Lessons From Entrepreneurs

I have been back in the states for several weeks now, and have had some time to think through my trip to Kazakhstan. I am also going to say a few words about my trip on Friday at the Faculty meeting. Both have motivated me to think about my trip and what I learned.

Also, I am still thinking about the Social Entrepreneur’s competition that just occurred. The winner was a complete surprise to me and the fact that two others tied for second was also a surprise. This too has caused me to think about my trip to Kazakhstan.

What is the ultimate take away from my trip to Ust-Kamenogorsk? What is that one thing that I want to tell my peers on Friday? I have finally come to a conclusion, one that was fermenting while I was walking around with students in Ust. However, to make my point I need to give you some history.

In 1936 Kazakhstan was declared to be Kazakh Soviet Socialist Republic. In 1991 Kazakhstan was the last of the Soviet countries to declare independence. At this time the country of Kazakhstan emerged. It is not a perfect country, but it has worked to develop its economy. President Nursultan Nazarbayev wants Kazakhstan to be one of the top thirty economies in the world by 2050. A noble endeavor.

According to my research the 1920s and 1930s brought a forced collectivization, and along with that came famine and high fatalities. However, my interviews with people who living during the Soviet days fondly remember the collective lifestyle of the villages. In fact, one person described it as “none of us had anything, so we didn’t know any different. “ The difference may be the era. The person I was interviewing lived in the village in the 1970’s.
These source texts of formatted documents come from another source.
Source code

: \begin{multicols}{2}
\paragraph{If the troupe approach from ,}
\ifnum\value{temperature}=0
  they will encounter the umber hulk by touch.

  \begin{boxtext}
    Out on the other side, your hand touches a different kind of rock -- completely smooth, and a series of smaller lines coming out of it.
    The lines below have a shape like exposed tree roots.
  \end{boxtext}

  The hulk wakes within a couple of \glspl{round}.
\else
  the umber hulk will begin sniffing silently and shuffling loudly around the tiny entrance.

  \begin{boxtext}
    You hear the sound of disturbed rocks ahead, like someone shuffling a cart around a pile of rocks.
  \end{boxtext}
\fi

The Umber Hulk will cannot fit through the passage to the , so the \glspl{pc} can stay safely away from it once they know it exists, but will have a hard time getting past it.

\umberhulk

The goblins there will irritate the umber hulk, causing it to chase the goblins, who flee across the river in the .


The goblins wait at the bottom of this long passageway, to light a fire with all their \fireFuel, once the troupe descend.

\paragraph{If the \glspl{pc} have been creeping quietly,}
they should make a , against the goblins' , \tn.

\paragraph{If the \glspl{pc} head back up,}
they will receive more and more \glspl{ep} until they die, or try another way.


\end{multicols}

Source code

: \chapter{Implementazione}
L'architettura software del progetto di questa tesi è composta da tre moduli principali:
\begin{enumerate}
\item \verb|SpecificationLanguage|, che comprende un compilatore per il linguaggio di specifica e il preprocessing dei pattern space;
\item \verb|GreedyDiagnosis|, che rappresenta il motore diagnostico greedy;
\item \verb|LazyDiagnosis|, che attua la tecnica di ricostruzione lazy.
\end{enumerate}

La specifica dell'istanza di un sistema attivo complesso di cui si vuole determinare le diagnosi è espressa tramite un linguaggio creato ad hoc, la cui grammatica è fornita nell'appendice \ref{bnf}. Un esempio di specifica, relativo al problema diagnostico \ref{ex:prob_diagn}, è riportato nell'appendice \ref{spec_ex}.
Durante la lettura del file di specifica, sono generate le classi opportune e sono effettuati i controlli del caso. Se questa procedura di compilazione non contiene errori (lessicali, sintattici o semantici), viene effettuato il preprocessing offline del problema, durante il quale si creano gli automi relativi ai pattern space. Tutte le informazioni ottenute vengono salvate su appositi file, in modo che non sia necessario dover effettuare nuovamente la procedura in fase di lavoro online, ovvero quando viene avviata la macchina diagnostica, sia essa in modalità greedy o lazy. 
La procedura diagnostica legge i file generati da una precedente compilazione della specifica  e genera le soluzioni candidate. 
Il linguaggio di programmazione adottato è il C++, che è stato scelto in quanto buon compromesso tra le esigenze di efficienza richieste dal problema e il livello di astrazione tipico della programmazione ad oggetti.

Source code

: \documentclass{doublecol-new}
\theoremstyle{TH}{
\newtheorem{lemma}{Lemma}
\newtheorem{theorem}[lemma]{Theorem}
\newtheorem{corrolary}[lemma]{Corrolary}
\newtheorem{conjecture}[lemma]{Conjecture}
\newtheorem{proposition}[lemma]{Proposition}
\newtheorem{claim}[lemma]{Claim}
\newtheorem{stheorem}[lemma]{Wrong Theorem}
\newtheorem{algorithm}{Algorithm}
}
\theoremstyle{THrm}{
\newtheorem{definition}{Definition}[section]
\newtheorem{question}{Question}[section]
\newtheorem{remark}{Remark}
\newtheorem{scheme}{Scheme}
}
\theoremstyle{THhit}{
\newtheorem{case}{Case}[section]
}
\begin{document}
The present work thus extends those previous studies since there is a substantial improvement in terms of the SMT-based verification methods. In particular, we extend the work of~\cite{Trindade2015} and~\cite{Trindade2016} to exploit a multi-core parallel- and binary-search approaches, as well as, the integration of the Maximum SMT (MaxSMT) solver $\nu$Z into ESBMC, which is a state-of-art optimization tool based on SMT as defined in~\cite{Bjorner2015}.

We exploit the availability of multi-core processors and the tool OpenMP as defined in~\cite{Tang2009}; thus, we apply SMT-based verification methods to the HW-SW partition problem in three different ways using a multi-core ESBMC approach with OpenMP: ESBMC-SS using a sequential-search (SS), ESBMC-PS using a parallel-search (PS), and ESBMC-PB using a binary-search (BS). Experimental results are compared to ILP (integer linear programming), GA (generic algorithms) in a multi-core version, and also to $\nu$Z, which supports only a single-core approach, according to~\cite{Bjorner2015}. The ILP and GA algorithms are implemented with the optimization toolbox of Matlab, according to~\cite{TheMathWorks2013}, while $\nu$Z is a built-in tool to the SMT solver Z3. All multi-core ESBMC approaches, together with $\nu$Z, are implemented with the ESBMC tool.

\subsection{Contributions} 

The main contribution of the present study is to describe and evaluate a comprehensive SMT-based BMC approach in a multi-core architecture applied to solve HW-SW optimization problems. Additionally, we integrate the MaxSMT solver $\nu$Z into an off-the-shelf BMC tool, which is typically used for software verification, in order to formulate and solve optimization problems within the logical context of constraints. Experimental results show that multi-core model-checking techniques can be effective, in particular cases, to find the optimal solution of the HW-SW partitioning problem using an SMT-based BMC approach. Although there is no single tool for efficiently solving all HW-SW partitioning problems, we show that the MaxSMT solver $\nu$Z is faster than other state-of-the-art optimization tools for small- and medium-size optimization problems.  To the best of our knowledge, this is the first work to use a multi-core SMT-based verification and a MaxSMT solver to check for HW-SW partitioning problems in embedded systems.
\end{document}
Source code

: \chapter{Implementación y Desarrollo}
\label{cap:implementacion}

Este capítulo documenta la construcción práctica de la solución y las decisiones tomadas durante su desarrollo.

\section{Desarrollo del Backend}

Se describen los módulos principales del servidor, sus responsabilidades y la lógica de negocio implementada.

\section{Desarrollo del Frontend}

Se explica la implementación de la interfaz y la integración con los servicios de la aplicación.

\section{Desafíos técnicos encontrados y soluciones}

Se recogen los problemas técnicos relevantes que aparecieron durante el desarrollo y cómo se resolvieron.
Others would tell me later that some things were better now and some things were not.

As a result I concluded that Kazakhstan is an economy that is struggling to emerge. It is an economy that is heavily dependent upon oil. Some positive points about Kazakhstan’s economy, prior to 2013 it grew 8% per year, and they were the first country to repay all of its “debt to the International Monetary Fund.” However, falling oil prices have slowed its economy down. The government has had to devalue its currency twice, once in 2014 and again in 2015.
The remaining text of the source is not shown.